Hace más de 20 años que comencé a colaborar en Extremadura con una organización de Derechos Humanos. En las múltiples charlas que di por centros educativos y asociaciones siempre había alguien buscando un titular y preguntando cuál era el mayor problema de Derechos Humanos en España o en el mundo. Mi respuesta siempre era la misma, la que solía utilizar nuestra organización y que recomendaba no establecer tablas de clasificación como en una liga de fútbol. En aquellos tiempos en los que el terrorismo parecía el más grave asunto humanitario de este país, había que ser muy atrevido para poner un par de problemas más encima de la mesa y que fueran de mayor gravedad.

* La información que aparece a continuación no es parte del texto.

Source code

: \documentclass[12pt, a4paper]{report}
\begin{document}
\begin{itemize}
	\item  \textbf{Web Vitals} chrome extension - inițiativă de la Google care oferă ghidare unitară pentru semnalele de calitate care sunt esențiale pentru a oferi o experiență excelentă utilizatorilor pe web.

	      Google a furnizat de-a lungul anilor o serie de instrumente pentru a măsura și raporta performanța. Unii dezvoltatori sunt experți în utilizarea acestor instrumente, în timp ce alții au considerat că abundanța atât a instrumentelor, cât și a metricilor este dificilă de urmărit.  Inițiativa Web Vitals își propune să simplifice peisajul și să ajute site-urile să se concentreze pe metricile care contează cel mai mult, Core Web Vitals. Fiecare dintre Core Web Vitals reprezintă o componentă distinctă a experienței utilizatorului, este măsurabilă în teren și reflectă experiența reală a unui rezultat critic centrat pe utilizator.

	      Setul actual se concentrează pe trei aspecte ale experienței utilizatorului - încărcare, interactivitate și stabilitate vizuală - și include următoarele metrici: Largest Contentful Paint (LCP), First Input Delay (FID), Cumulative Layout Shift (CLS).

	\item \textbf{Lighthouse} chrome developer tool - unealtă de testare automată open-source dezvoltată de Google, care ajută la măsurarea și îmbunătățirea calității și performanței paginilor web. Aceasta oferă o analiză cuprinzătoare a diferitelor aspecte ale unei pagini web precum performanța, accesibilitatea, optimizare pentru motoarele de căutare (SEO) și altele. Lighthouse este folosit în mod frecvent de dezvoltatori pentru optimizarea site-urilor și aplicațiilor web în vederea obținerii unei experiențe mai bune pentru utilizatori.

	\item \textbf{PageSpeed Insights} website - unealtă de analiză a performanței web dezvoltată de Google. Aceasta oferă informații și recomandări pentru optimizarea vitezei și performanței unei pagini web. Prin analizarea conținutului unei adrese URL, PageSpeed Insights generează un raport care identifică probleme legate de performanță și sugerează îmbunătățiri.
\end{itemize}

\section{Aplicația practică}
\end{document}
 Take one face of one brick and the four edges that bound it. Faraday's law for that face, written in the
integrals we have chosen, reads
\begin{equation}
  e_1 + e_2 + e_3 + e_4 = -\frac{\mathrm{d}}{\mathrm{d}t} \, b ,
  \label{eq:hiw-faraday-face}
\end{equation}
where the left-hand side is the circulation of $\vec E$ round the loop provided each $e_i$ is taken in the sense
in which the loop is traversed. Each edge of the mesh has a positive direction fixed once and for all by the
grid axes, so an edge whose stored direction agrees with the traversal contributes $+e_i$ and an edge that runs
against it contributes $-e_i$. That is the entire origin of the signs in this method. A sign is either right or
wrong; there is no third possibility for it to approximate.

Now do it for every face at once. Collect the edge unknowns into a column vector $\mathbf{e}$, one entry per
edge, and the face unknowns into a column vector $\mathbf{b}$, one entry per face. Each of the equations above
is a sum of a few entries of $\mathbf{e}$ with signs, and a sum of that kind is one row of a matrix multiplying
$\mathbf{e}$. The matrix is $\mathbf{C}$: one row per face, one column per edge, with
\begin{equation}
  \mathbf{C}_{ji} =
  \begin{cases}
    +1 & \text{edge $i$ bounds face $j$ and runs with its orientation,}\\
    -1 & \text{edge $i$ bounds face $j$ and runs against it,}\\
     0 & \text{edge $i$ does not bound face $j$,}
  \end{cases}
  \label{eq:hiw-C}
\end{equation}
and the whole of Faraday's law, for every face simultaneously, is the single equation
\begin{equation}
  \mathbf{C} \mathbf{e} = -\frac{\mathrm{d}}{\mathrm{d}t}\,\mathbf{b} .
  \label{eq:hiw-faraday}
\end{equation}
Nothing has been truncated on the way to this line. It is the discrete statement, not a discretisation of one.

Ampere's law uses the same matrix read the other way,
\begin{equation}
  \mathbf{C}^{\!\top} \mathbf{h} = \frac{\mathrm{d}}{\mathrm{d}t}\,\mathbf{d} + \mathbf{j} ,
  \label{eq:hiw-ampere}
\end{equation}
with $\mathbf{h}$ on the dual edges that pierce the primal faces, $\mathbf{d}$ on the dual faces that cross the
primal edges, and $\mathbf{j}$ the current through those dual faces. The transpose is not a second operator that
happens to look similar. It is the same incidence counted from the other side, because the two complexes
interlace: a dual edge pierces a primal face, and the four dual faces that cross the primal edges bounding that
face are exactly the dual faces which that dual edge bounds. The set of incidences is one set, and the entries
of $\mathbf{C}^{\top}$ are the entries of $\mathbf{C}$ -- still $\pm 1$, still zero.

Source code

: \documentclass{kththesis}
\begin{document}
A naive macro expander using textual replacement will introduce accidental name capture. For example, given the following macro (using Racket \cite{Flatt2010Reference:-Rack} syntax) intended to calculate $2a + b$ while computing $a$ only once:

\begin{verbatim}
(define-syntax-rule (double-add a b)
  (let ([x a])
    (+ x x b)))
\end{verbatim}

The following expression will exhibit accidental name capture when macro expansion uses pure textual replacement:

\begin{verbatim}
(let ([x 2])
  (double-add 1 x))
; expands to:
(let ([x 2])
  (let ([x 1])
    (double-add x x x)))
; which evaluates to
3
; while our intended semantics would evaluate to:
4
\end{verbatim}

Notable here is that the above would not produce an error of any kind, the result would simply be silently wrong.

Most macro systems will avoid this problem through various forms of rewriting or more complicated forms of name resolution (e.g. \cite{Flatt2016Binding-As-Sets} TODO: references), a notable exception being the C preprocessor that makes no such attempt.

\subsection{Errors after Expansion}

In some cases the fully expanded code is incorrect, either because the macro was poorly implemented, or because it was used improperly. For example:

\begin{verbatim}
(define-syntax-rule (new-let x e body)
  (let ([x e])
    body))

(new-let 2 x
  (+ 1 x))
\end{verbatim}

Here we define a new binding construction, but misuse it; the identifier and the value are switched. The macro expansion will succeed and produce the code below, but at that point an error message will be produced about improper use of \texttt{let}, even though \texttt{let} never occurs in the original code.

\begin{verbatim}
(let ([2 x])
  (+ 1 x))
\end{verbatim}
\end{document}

Hoy sigo pensando que de poco sirve hacer un ranking, pero he de reconocer que durante años no nos atrevimos a decir algo sobre lo que teníamos muchos datos. Aunque nos parezca extraño, había y hay por aquí violaciones de derechos humanos más crueles que el más brutal de los terrorismos. Si exceptuamos el año 2004, en el que murieron casi 200 personas en los trenes de Madrid de un aciago 11 de marzo, en los últimos 30 años ha sido siempre mayor el número de víctimas de violencia de género que de terrorismo. Ni que decir tiene que la trascendencia mediática y la utilización de recursos públicos para combatirlos ha sido muy dispar, y uno no quiere creer que esa distinción dependiera de quiénes eran las víctimas, si conocidos políticos o mujeres anónimas. Pero la realidad es que semana a semana siguen siendo asesinadas y no hemos logrado todavía reunir las fuerzas de toda la sociedad para que esta situación pase a estar en la primera página de la agenda política y ciudadana.



Uno tiene la esperanza de que el próximo sábado sea el día en que todo empiece a cambiar. En las calles de Madrid van a estar manifestándose no solo las que han sufrido, las feministas o las asociaciones de mujeres, sino que se espera que la ciudadanía de todos los colores y edades se dé cuenta de que no se puede dejar pasar el tiempo. No sé dónde escuché por primera vez aquello de “nos las están matando”, pero cada vez que interrumpen un boletín de noticias uno no puede dejar de pensar en ellas, en mujeres como nuestras madres, hermanas, compañeras, hijas o amigas, que están siendo asesinadas sin la respuesta contundente de la sociedad. Así que este 7 de noviembre será el día, pasaremos esa página y abriremos una nueva en la que la violencia machista se vea acorralada por la unanimidad de todo el mundo, y empezaremos a no consentir la desigualdad y la violencia en ningún lugar: ni en las escuelas, ni en los centros de trabajo, ni en los hogares, ni en los programas de televisión, ni en las letras de las canciones, ni en esos míseros chistes que no tiene ni la más mínima gracia. Las queremos vivas, a todas.